# AxiScan Example

Here we show an example of the AxiScan analysis pipeline.

## Import Code and Setup Plotting Defaults

In [None]:
# Import basics
import numpy as np
import scipy.stats
import matplotlib as mpl
import matplotlib.pyplot as plt
import pymultinest
import corner

# Plotting Settings
mpl.rcParams['figure.figsize'] = 20, 14 # default figure size
%matplotlib inline
%load_ext autoreload
%autoreload 2


# Import MC generation and data analysis code The necessary modules
from AxiScan import mc_gen # MC Generation
from AxiScan import scan # Data Analysis
import analysis_utilities as au # Convenient Utility Methods

# Step 1: Generate Monte Carlo

## Set the Parameters

First we generate Monte Carlo data for a scenario in which the majority of the dark matter is contained within a bulk halo following the Standard Halo Model parameters with a subdominant fraction contained within the Sagitarrius Stream. Although we have chosen to illustrate the analysis with a large signal strength, this can be easily adjusted. 

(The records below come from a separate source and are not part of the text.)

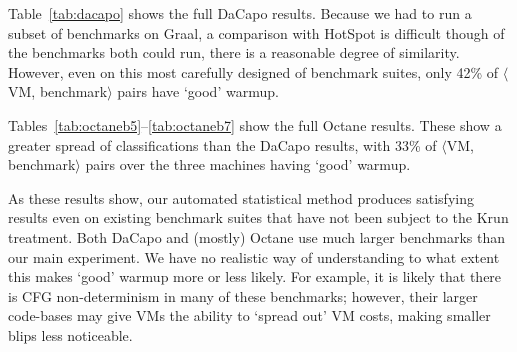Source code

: \documentclass[acmsmall]{acmart}\settopmatter{printfolios=true}
\newcommand{\krun}{Krun\xspace}
\newcommand{\bencherfive}{Linux$_\mathrm{4790}$\xspace}
\newcommand{\benchersix}{OpenBSD$_\mathrm{4790}$\xspace}
\newcommand{\vmbpair}{$\langle$VM, benchmark$\rangle$\xspace}
\begin{document}
Table~\ref{tab:dacapo} shows the full DaCapo results. Because we had to run
a subset of benchmarks on Graal, a comparison with HotSpot is difficult
though of the benchmarks both could run, there is a reasonable degree
of similarity. However, even on this most carefully designed of benchmark suites, only 42\%
of \vmbpair pairs have `good' warmup.

Tables~\ref{tab:octaneb5}--\ref{tab:octaneb7} show the full Octane results. These
show a greater spread of classifications than the DaCapo results, with
33\% of \vmbpair pairs over the three machines having `good' warmup.

As these results show, our automated statistical method produces satisfying
results even on existing benchmark suites that have not been subject to the
\krun treatment. Both DaCapo and (mostly) Octane use much larger benchmarks than
our main experiment. We have no realistic way of understanding to what extent
this makes `good' warmup more or less likely. For example, it is likely that
there is CFG non-determinism in many of these benchmarks; however, their larger
code-bases may give VMs the ability to `spread out' VM costs, making smaller
blips less noticeable.

\begin{landscape}
\begin{table}[htp]
\centering
\begin{adjustbox}{scale=.9}

\end{adjustbox}
\caption{DaCapo results for \bencherfive.}
\label{tab:dacapo}
\end{table}
\end{landscape}


\begin{landscape}
\begin{table}[htp]
\centering
\begin{adjustbox}{scale=.9}

\end{adjustbox}
\caption{Octane results for \bencherfive.}
\label{tab:octaneb5}
\end{table}
\end{landscape}

\begin{table}[htp]
\centering
\begin{adjustbox}{scale=.9}

\end{adjustbox}
\caption{Octane results for \benchersix.}
\label{tab:octaneb6}
\end{table}
\end{document}
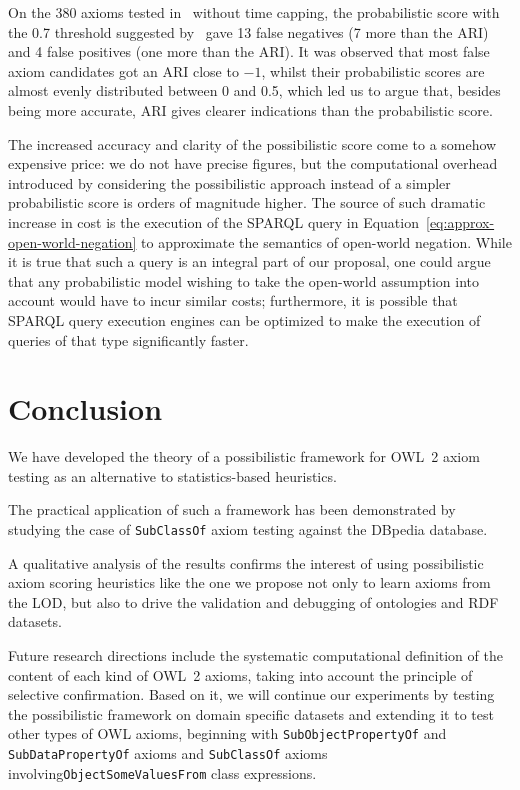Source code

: \documentclass[review]{elsarticle}
\theoremstyle{definition}
\begin{document}
On the 380 axioms tested in~\cite{TettamanziFaronZuckerGandon2014ekaw}
without time capping,
the probabilistic score with the 0.7 threshold suggested by~\cite{BuehmannLehmann2012}
gave 13 false negatives (7 more than the ARI) and 4 false positives
(one more than the ARI).
It was observed that most false axiom candidates got an ARI close to $-1$,
whilst their probabilistic scores are almost evenly distributed between 0 and 0.5,
which led us to argue that, besides being more accurate,
ARI gives clearer indications than the probabilistic score.

The increased accuracy and clarity of the possibilistic score come to a somehow
expensive price: we do not have precise figures, but the computational overhead
introduced by considering the possibilistic approach instead of a simpler
probabilistic score is orders of magnitude higher. The source of such dramatic
increase in cost is the execution of the SPARQL query
in Equation~\ref{eq:approx-open-world-negation} to approximate the semantics
of open-world negation.
While it is true that such a query is an integral part of our proposal,
one could argue that any probabilistic model wishing to take the open-world
assumption into account would have to incur similar costs; furthermore,
it is possible that SPARQL query execution engines can be optimized to make
the execution of queries of that type significantly faster.


\section{Conclusion}\label{conclusion}


We have developed the theory of a possibilistic framework for OWL~2 axiom testing
as an alternative to statistics-based heuristics.

The practical application of such a framework has been demonstrated by studying
the case of \texttt{SubClassOf} axiom testing against the DBpedia database.

A qualitative analysis of the results confirms the interest of using possibilistic
axiom scoring heuristics like the one we propose not only to learn axioms from the LOD,
but also to drive the validation and debugging of ontologies and RDF datasets.

Future research directions include the systematic computational definition
of the content of each kind of OWL~2 axioms, taking into account the principle
of selective confirmation. Based on it, we will continue our experiments
by testing the possibilistic framework on domain specific datasets
and extending it to test other types of OWL axioms, beginning with
\texttt{SubObjectPropertyOf} and \texttt{SubDataPropertyOf} axioms
and \texttt{SubClassOf} axioms involving\break\texttt{ObjectSomeValuesFrom}
class expressions.
\end{document}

This is accomplished by seeding an instance (`generator`) of the Generator class in `mc_gen` with arguments detailed below. Data on the $i^\text{th}$ day of data collection is generated by calling `generator.makePSD(i)`. The arguments for the Generator class are 

| Argument | Purpose |
| ------------- | ------------- |
| ma | ma/2pi is the axion mass [Hz] |
| A | Proxy for the axion-photon coupling,  $A \propto g_{a \gamma \gamma}^2$ |
| v0_Halo | Velocity dispersion of the bulk halo [km/s] |
| vDotMag_Halo | Speed of the sun with respect to the bulk halo [km/s]|
| alpha_Halo | Bulk halo annual modulation scale, $\alpha \in [0, 1]$|
| tbar_Halo | Date parameter for the bulk halo annual modultion [days] |
| v0_Sub | Speed dispersion of the substructure halo [km/s] |
| vDotMag_Sub | Speed of the sun with respect to the substructure halo [km/s]|
| alpha_Sub | Substructure halo annual modulation scale, $\alpha \in [0, 1]$|
| tbar_Sub | $\qquad$ Date parameter for the substructure halo annual modultion [days] |
| frac_Sub | Fraction of the axion DM in the substructure |
| PSDback | Mean expected background Power Spectral Density |
| freqs | Array of frequencies to calculate the PSD at [Hz] |

The code generates data in the form of Power Spectral Densities (PSD).

In [None]:
########################
###    Seed Values   ###
########################
c = 299798.452

# Physics Parameters
ma = 5.5e5*2*np.pi
A = 500.0
PSDback= 163539.36

# Bulk SHM Parameters
v0_Halo = 220.0
vDotMag_Halo = 232.36
alpha_Halo = .49
tbar_Halo = 72.40

# Sagitarrius Stream Parameters
v0_Sub = 10.0
vDotMag_Sub = 418.815
alpha_Sub = .65903
tbar_Sub = 279.51
frac_Sub = 0.05

# Data Output Size
freqs = np.linspace(.99999, 1.00001, 500)*5.5e5
PSD_Data = np.zeros((365, len(freqs)))

collectionTime = 1/(freqs[1] - freqs[0])
stacked_per_day = 86400 / collectionTime
num_stacked = 365*stacked_per_day

# Instantiate the data generator
generator = mc_gen.Generator(ma, A, PSDback, v0_Halo, vDotMag_Halo, alpha_Halo, tbar_Halo,
                             v0_Sub, vDotMag_Sub, alpha_Sub, tbar_Sub, frac_Sub, freqs)

## Generate the Data

Here we fill the `PSD_Data` array with each day of collected data. Data is generated assuming that that the entire 24 hours is used for data collection. If the collection time $T$ as inferred from the user-defined frequency resolution in `freqs` is less than 24 hours, then the data generated for each day is constructed as $24$ hours / $T$ stacked copies of data collections of duration $T$. 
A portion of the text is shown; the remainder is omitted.